Before that performance, there was the world premiere of Of Mice and Manhattan on the Millennium Stage. (That's the free nightly performance series at the Kennedy Center.) Emily Loesser (Frank's daughter) introduced the piece by explaining that her father wrote little songs about animals as a sort of songwriting practice. The family had been looking for something to do with them for some time and, along with the Kennedy Center's Theater for Young Audiences, had commissioned Barry Kornhauser to write a book (and Gerry Olin Greengrass to write some additional lyrics) to turn them into this children's musical, which was presented in a concert version. The story involves a mother mouse, Dora Squeak, and her son, Pip. The father mouse, Obediah, had never come home from the lab one day, so Dora and Pip have just been getting by in their mouse hole next to an apartment above Katz's Deli. Then, disaster strikes. People (eek! people!) have moved into the apartment.
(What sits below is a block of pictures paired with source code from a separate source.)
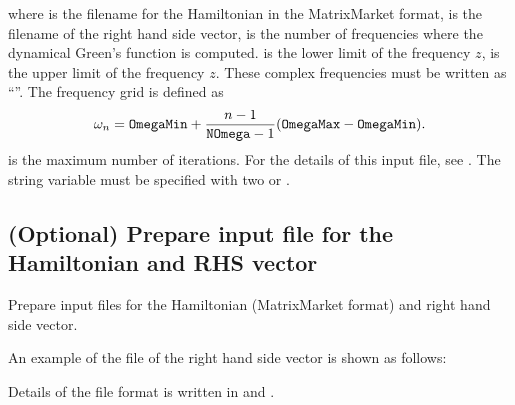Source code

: \documentclass[letterpaper,10pt,dvipdfmx,openany,english]{sphinxmanual}
\begin{document}
where  is the file\sphinxhyphen{}name for the Hamiltonian in the MatrixMarket format,
 is the file\sphinxhyphen{}name of the right hand side vector,
 is the number of frequencies where the dynamical Green’s function
is computed.
 is the lower limit of the frequency \(z\),
 is the upper limit of the frequency \(z\).
These complex frequencies must be written as “”.
The frequency grid is defined as
\begin{equation*}
\begin{split}\begin{align}
\omega_n =  {\tt OmegaMin}
+ \frac{n-1}{{\tt NOmega}-1}({\tt OmegaMax} - {\tt OmegaMin}).
\end{align}\end{split}
\end{equation*}
 is the maximum number of iterations.
For the details of this input file, see {\hyperref[\detokenize{shiftk_format_en:modpara}]{}}.
The string variable must be specified with two \sphinxcode{\sphinxupquote{\textquotesingle{}}} or .


\subsection{(Optional) Prepare input file for the Hamiltonian and RHS vector}
\label{\detokenize{shiftk_flow_en:optional-prepare-input-file-for-the-hamiltonian-and-rhs-vector}}
Prepare input files for the Hamiltonian (MatrixMarket format)
and right hand side vector.

An example of the file of the right hand side vector
is shown as follows:

\begin{sphinxVerbatim}[commandchars=\\\{\}]
    
    
     
 
\end{sphinxVerbatim}

Details of the file format is written in
{\hyperref[\detokenize{shiftk_format_en:ham}]{}} and {\hyperref[\detokenize{shiftk_format_en:vec}]{}}.
\end{document}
Dora overhears the daughter asking her father if they can go to the zoo and, when he says he is too busy that day but that the animals get fed every day, she gets the idea that they should move to the zoo. Only they don't know where it is. Their journey takes them around Manhattan and introduces them to several other animals - dogs on the street, an owl who lives at City Hall and tries to devour them, museum beetles in the Museum of Natural History, a sheep in Sheep Meadow, a bookworm at the library, etc. Interestingly enough, all of the animals sing.

I won't tell you how the whole thing turns out, but I found the piece quite charming. I hope they go forward with full-up productions in the future.
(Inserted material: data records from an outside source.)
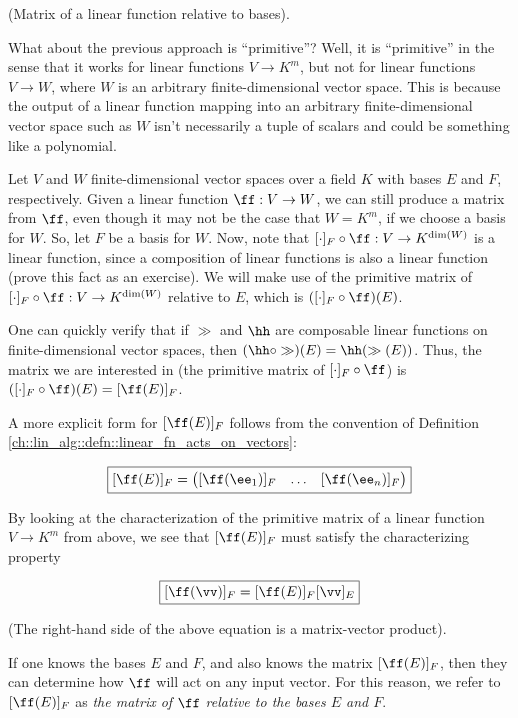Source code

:\begin{deriv}
\label{ch::lin_alg::deriv::matrix_wrt_bases}
    (Matrix of a linear function relative to bases).
    
    What about the previous approach is ``primitive''? Well, it is ``primitive'' in the sense that it works for linear functions $V \rightarrow K^m$, but not for linear functions $V \rightarrow W$, where $W$ is an arbitrary finite-dimensional vector space. This is because the output of a linear function mapping into an arbitrary finite-dimensional vector space such as $W$ isn't necessarily a tuple of scalars and could be something like a polynomial.
    
    Let $V$ and $W$ finite-dimensional vector spaces over a field $K$ with bases $E$ and $F$, respectively. Given a linear function $\ff:V \rightarrow W$, we can still produce a matrix from $\ff$, even though it may not be the case that $W = K^m$, if we choose a basis for $W$. So, let $F$ be a basis for $W$. Now, note that $[\cdot]_F \circ \ff:V \rightarrow K^{\dim(W)}$ is a linear function, since a composition of linear functions is also a linear function (prove this fact as an exercise). We will make use of the primitive matrix of $[\cdot]_F \circ \ff:V \rightarrow K^{\dim(W)}$ relative to $E$, which is $([\cdot]_F \circ \ff)(E)$. 
    
    One can quickly verify that if $\gg$ and $\hh$ are composable linear functions on finite-dimensional vector spaces, then $(\hh \circ \gg)(E) = \hh(\gg(E))$. Thus, the matrix we are interested in (the primitive matrix of $[\cdot]_F \circ \ff$) is $([\cdot]_F \circ \ff)(E) = [\ff(E)]_F$.
    
    A more explicit form for $[\ff(E)]_F$ follows from the convention of Definition \ref{ch::lin_alg::defn::linear_fn_acts_on_vectors}:
    
    \begin{align*}
        \boxed
        {
            [\ff(E)]_F = \begin{pmatrix} [\ff(\ee_1)]_F & \hdots & [\ff(\ee_n)]_F \end{pmatrix}
        }
    \end{align*}
    
    By looking at the characterization of the primitive matrix of a linear function $V \rightarrow K^m$ from above, we see that $[\ff(E)]_F$ must satisfy the characterizing property
    
    \begin{align*}
        \boxed
        {
            [\ff(\vv)]_F = [\ff(E)]_F [\vv]_E
        }
    \end{align*}
    
    (The right-hand side of the above equation is a matrix-vector product).
    
    If one knows the bases $E$ and $F$, and also knows the matrix $[\ff(E)]_F$, then they can determine how $\ff$ will act on any input vector. For this reason, we refer to $[\ff(E)]_F$ as \textit{the matrix of $\ff$ relative to the bases $E$ and $F$}.
\end{deriv}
As for the event I was actually there for, it consisted partly of Michael A. Kerker interviewing Jo Sullivan Loesser and partly of a group of performers doing Frank Loesser's songs. I should mention that other sessions in the series had the interviews with the actual composer or lyricist, but Loesser died in 1969 so that isn't possible. Jo has certainly done a lot to keep his legacy alive, but her interview responses were largely along the lines of "that's right" or "wasn't that a wonderful song" with just a few revealing anecdotes.

It's really the music that people are there for and that was certainly pleasing. Don Pippin played piano, with Noah Racey, Ron Raines, Susan Egan, and Emily Loesser (and Jo) singing. I was very impressed with Noah Racey as a song and dance man. (Yes, he got to do "Once In Love With Amy.") What I found most revealing was Susan Egan's comedic skill, particularly in her performance of "They're Either Too Young or Too Old." I will note that they did not perform any songs from Greenwillow, though there was a piece from Senor Discretion Himself. At least there was plenty of material from Guys and Dolls, including "Luck Be a Lady Tonight" (sung by Ron Raines) which is as near perfect a Broadway song as they come.

All in all, it was an entertaining evening - a fine tribute to a fine composer / lyricist.